In the late 19th century, oil, as we know it, was discovered and it has literally shaped the world since then. It led to the invention of automobiles, cars, planes, and rockets. It led to the biggest infrastructure project in the history of the US (highways) that shaped the entire country. In fact, if you go back 100 years ago, oil was the commodity that created America’s first billionaire and the world richest person. Young John Rockefeller realized the importance of this commodity and quickly started building his empire, where he literally created a monopoly in the country. His personal wealth grew in 1913 to $900 million, which was almost 3% of the US GDP. 3 percent of US GDP today is 630 billion dollars, which means back then, he was wealthier than Elon Musk, and Jeff Bezos combined. That’s why his empire was broken into 34 different companies. These companies still exist today and are leading the industry. This industry has also shaped the geopolitics of the world, where it made middle eastern monarchies enormously rich. Aramco, which is a state-owned Saudi company that controls the oil in the country, is valued at over 2 trillion dollars, and a few years ago, it was the world’s most valuable company. However, the end of oil is coming. Wendover Production has a great video on this, which you should definitely check out. ( https://redirect.is/ktq1c2t ) Despite the fact that there is still a lot of oil left, in 2019, it has reached it’s peak.
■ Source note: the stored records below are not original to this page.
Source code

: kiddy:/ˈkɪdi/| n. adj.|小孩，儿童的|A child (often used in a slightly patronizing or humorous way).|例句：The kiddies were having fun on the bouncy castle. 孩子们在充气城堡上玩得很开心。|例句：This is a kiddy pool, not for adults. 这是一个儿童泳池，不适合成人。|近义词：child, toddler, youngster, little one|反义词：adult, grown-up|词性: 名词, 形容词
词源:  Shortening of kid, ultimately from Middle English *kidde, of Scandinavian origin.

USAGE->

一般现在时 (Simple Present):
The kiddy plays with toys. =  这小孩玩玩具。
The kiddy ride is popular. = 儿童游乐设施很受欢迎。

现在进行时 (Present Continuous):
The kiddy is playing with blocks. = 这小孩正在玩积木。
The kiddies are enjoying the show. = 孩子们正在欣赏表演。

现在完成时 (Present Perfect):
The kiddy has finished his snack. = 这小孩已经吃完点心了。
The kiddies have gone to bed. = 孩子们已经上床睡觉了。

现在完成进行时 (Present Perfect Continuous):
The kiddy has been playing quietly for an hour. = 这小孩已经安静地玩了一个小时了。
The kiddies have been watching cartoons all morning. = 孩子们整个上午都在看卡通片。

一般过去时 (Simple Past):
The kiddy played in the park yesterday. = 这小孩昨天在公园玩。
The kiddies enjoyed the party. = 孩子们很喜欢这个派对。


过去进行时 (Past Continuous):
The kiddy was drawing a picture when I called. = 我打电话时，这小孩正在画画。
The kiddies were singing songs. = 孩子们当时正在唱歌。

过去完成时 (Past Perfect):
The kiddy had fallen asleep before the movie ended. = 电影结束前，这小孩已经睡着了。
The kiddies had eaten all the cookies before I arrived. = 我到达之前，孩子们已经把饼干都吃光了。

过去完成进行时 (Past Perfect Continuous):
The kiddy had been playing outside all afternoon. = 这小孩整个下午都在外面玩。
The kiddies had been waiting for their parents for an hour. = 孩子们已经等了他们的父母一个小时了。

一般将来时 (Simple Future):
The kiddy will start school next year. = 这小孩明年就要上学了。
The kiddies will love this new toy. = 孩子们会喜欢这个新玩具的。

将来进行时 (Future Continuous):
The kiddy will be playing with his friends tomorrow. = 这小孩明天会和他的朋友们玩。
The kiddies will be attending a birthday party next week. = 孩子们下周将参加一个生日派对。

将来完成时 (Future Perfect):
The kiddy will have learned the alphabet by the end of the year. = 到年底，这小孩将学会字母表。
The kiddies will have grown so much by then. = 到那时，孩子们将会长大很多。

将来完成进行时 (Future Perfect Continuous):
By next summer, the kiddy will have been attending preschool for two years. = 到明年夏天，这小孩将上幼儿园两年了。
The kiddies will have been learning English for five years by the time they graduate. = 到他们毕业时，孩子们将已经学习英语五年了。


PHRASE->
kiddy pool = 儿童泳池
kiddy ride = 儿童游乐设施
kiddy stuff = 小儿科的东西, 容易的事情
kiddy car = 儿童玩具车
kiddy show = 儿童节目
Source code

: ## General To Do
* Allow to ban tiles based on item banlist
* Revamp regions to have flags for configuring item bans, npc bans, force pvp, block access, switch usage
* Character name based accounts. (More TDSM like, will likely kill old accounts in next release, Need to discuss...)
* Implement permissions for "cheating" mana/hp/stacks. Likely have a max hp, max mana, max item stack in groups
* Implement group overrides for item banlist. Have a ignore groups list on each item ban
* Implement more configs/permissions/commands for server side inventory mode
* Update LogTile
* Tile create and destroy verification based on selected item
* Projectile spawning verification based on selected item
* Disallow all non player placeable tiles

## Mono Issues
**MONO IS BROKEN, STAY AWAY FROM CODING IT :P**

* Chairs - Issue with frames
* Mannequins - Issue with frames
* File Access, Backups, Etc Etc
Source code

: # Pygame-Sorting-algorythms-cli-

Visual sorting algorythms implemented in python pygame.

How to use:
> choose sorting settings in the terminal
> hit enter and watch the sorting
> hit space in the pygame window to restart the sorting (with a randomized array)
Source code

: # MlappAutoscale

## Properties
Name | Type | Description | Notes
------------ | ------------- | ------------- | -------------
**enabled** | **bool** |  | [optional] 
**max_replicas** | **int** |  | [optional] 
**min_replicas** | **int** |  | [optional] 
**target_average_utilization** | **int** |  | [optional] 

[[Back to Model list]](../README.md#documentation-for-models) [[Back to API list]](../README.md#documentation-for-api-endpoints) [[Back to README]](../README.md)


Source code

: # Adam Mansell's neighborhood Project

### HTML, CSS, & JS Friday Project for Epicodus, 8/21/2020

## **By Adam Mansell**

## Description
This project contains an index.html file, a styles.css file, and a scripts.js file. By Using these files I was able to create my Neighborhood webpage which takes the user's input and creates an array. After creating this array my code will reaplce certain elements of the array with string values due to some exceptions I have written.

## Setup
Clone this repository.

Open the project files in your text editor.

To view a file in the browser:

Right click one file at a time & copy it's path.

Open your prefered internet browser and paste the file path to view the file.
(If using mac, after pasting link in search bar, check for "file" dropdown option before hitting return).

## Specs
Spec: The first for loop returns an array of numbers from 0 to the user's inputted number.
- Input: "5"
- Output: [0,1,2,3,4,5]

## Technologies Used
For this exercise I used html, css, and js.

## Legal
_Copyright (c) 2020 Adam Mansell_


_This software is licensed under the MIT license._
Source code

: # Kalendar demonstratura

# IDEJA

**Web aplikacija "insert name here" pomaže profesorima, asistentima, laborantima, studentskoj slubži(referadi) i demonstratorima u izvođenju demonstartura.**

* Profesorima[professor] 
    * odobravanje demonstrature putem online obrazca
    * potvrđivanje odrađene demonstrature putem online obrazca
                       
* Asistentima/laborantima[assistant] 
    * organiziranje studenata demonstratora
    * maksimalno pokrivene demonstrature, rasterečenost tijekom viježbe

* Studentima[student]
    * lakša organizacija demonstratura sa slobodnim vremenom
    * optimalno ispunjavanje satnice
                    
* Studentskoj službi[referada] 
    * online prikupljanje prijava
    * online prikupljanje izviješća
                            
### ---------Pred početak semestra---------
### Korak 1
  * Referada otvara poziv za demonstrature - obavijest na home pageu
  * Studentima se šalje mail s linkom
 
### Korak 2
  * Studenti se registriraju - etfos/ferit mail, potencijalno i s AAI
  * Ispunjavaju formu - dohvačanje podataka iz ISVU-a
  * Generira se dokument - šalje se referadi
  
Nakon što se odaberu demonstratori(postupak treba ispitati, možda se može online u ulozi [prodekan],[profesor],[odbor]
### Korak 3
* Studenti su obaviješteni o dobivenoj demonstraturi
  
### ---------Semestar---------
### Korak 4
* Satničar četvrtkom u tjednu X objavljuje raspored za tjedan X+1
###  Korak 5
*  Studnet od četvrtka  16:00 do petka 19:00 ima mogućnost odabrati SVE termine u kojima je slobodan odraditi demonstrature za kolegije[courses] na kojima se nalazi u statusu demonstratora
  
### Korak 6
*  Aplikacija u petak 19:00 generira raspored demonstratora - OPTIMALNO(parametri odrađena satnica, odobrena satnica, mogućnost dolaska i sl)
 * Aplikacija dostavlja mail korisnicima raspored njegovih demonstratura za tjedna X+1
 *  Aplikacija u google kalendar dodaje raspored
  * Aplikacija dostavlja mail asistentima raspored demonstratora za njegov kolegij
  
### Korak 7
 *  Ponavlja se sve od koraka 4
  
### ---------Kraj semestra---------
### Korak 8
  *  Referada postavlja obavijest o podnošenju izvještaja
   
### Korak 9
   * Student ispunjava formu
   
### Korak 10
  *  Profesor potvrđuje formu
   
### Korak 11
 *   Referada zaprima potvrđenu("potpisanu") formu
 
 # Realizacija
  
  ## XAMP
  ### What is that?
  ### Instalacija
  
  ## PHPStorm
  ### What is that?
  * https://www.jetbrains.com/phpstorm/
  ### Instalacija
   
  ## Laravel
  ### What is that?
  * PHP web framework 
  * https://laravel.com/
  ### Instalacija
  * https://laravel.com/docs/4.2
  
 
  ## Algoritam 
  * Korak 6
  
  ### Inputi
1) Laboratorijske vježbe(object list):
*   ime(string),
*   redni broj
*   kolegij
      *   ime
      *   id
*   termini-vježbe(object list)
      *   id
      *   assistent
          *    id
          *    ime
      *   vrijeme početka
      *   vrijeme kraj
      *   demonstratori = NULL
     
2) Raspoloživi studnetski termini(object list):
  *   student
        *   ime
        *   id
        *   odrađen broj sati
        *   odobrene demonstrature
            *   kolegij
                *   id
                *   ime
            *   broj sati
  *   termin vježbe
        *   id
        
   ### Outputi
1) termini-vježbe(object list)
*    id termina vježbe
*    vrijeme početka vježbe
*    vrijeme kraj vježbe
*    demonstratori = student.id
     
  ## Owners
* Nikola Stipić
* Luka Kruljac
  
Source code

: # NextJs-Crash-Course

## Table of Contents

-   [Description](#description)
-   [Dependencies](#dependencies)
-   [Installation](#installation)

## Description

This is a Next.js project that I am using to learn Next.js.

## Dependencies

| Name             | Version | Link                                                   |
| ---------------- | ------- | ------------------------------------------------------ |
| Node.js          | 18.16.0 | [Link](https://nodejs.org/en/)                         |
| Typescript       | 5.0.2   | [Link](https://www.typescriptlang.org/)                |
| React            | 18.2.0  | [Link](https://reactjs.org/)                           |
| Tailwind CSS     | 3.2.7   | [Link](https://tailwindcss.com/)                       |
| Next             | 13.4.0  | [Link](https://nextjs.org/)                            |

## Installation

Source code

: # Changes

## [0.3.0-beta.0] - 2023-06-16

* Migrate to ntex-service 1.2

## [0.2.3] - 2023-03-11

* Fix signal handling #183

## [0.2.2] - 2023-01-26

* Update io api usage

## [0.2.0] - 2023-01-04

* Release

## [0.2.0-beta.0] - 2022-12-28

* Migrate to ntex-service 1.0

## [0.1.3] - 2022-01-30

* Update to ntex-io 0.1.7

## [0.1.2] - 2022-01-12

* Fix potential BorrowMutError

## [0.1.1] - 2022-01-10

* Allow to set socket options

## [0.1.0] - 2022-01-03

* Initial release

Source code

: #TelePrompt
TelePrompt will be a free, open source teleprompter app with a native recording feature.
The trend is now downward. Oil is going to be more and more expensive to extract which means oil prices are going to keep either rising or oil companies simple wouldn’t be able to turn a profit. Which means the demand for renewable energy is only going to rise. On top of that, climate change is a problem that dangers the entire future of humanity. These 2 factors are fuelling the climate tech industry. As oil has dominated the last 150 years, renewable tech is going to shape the next hundred years. Just in 2021, Climate tech start-ups have raised a record $32 billion globally so far. This number is only going to increase every year. So, if you want to make an investment and be sure that it’s only going to grow, invest in this industry.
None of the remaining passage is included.